Dass er sich darüber den Kopf zerbrach, noch während Nico neben ihm seiner neuesten Braut die ewige Liebe schwor, mochte unangemessen erscheinen. Aber er hatte einfach zu oft mit angesehen, wie schnell und absolut aus Liebe Hass und Abscheu werden konnte. Seine eigene Mutter war für die nächste Mrs. Anastakos abserviert worden, da war Santos gerade einmal drei Jahre alt gewesen. Danach war er zwischen Vater und Mutter hin und her gereicht worden, bis er – auf nachdrücklichen Wunsch seines Vaters – auf ein Internat geschickt worden war.
Santos verzog das Gesicht, als der Kaplan nun verkündete, dass sich das – zumindest jetzt noch – glückliche Brautpaar nun küssen dürfe. Er hatte sich selbst geschworen, niemals zu heiraten, nachdem Nicos dritte Ehe ein besonders bitteres (und öffentliches) Ende gefunden hatte. Und er würde sich auch nicht verlieben … was immer das bedeutet. Mit seinen vierunddreißig Jahren war Santos bei der Klärung dieser Frage bisher noch keinen Schritt weitergekommen.
Die Ehe war für Narren und hoffnungslose Romantiker. Und er war, das konnte er mit Fug und Recht behaupten, weder das eine noch das andere.
Drei Monate später
„Ja?“
Amelia hätte es nicht für möglich gehalten, dass man ein einfaches, einsilbiges Wort mit so viel Hohn und Ungeduld füllen konnte. Sie blinzelte und konnte den Mann – Santos Anastakos – einige Sekunden lang einfach nur anstarren. Der eigentliche Grund dafür, dass sie ihn auf seinem großartigen Anwesen in der englischen Provinz aufsuchte, war für den Moment völlig vergessen.
Er trug einen schwarzen Smoking und sah darin unglaublich attraktiv und eindrucksvoll aus.

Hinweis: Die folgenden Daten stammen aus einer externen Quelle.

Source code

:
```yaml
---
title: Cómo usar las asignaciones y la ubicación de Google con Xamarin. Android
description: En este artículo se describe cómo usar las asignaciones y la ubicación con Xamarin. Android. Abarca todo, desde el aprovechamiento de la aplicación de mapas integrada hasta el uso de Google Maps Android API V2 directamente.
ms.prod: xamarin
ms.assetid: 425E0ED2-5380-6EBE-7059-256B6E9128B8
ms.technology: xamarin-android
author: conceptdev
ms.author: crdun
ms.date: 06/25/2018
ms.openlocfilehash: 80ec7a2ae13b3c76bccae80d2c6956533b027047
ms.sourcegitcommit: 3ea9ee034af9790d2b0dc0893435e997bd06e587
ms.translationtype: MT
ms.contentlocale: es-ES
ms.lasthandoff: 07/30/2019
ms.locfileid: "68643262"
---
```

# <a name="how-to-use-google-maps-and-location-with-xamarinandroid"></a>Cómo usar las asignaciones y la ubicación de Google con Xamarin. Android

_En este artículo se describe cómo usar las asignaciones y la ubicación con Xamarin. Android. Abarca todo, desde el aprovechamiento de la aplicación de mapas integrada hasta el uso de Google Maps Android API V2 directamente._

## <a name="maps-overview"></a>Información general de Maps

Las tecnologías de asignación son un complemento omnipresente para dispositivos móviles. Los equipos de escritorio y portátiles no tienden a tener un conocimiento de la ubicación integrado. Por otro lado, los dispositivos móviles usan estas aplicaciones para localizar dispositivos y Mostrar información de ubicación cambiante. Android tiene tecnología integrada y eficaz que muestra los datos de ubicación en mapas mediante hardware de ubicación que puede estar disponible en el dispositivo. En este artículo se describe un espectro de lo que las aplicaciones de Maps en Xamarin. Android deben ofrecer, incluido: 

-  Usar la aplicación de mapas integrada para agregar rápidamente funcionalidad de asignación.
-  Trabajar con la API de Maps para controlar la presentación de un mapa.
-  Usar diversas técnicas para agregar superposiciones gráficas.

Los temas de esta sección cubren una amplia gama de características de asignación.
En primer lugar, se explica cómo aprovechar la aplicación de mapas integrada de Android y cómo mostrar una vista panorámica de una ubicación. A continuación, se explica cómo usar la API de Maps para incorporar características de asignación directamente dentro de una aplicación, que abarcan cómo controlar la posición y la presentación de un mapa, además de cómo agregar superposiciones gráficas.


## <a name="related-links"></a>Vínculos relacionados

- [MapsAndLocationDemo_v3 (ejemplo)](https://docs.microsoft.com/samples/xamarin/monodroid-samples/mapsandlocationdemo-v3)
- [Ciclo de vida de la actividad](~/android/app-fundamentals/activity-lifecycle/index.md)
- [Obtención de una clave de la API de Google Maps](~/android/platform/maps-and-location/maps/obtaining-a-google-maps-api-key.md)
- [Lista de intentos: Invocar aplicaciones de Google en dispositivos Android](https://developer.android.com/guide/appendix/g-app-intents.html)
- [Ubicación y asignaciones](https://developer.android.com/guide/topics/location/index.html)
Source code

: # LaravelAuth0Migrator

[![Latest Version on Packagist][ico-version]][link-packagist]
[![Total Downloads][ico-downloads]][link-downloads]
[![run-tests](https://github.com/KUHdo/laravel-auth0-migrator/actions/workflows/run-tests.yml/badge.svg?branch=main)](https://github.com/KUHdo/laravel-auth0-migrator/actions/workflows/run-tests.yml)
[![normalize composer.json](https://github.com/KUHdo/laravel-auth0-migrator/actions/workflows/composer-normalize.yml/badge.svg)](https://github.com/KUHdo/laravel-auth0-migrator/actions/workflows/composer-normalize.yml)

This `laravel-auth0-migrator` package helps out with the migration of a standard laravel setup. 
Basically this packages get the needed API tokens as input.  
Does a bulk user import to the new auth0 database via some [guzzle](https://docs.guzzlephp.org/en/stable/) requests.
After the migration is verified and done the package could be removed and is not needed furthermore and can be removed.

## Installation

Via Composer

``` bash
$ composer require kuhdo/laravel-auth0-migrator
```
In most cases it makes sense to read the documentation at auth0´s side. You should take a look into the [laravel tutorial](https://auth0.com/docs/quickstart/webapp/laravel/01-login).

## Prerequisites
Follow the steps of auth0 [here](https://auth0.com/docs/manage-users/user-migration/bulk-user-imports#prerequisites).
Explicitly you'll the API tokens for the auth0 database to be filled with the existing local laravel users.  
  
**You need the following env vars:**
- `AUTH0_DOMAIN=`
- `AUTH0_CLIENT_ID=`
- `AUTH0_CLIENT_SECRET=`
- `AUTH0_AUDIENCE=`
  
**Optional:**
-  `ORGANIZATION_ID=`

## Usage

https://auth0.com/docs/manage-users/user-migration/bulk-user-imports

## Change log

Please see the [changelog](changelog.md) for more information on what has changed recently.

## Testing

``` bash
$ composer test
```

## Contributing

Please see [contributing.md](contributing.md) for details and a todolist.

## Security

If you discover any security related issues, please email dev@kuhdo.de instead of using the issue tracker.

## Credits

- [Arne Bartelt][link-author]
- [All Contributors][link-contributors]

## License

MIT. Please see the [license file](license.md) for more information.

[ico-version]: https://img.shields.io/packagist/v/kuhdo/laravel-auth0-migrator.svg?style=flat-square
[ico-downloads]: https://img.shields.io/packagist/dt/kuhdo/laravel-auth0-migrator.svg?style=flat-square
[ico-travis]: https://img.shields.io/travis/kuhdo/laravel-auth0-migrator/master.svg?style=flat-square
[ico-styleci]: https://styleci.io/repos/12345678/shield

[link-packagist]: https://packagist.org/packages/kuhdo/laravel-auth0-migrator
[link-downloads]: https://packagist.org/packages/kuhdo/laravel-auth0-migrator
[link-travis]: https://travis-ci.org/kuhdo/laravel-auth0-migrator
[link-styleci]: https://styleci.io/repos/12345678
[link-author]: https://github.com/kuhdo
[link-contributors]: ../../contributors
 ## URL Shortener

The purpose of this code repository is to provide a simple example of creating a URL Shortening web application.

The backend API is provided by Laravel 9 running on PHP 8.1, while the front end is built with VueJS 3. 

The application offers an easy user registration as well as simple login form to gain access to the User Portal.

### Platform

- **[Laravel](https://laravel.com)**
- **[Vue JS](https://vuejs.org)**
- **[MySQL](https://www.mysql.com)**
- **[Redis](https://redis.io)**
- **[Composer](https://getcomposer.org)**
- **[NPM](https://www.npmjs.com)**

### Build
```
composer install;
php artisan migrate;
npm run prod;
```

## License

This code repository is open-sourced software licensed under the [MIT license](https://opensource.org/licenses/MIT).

Noch eindrucksvoller aber war die Aura von Macht und Charisma, die von ihm ausging.
„Mr. Anastakos?“, versicherte sie sich, obwohl sie eigentlich längst wusste, mit wem sie es zu tun hatte. Sie hatte sein Foto in den Zeitungen gesehen, kurz nach dem Tod von Camerons Mutter. Damals war er in den Schlagzeilen gewesen, weil er vor sechs Jahren ein uneheliches Kind gezeugt hatte.
„Nun?“ Es klang noch eine Spur ungeduldiger als zuvor.
Eine leichte Brise kam auf und brachte etwas Erleichterung an diesem schwülen Sommerabend. Der Wind fuhr durch ihr langes dunkles Haar und wehte eine einzelne Strähne in ihr Gesicht, die sie sich mit einer unbewussten Handbewegung hinters Ohr zurückstrich.
„Darling, wir müssen langsam los, wenn wir rechtzeitig da sein wollen“, erklang eine Frauenstimme aus dem Inneren des Hauses.
Er runzelte die Stirn.
„Ich habe nicht die ganze Nacht Zeit“, stieß er ärgerlich hervor. „Haben Sie sich verlaufen? Sind Sie mit Ihrem Wagen liegen geblieben?“
Seine Augen waren mandelförmig und von dichten, dunklen Wimpern umrahmt. Und sie leuchteten in einem herrlichen Blau, wie ein klarer Bergsee, was aufgrund seines dunklen Teints umso auffälliger war.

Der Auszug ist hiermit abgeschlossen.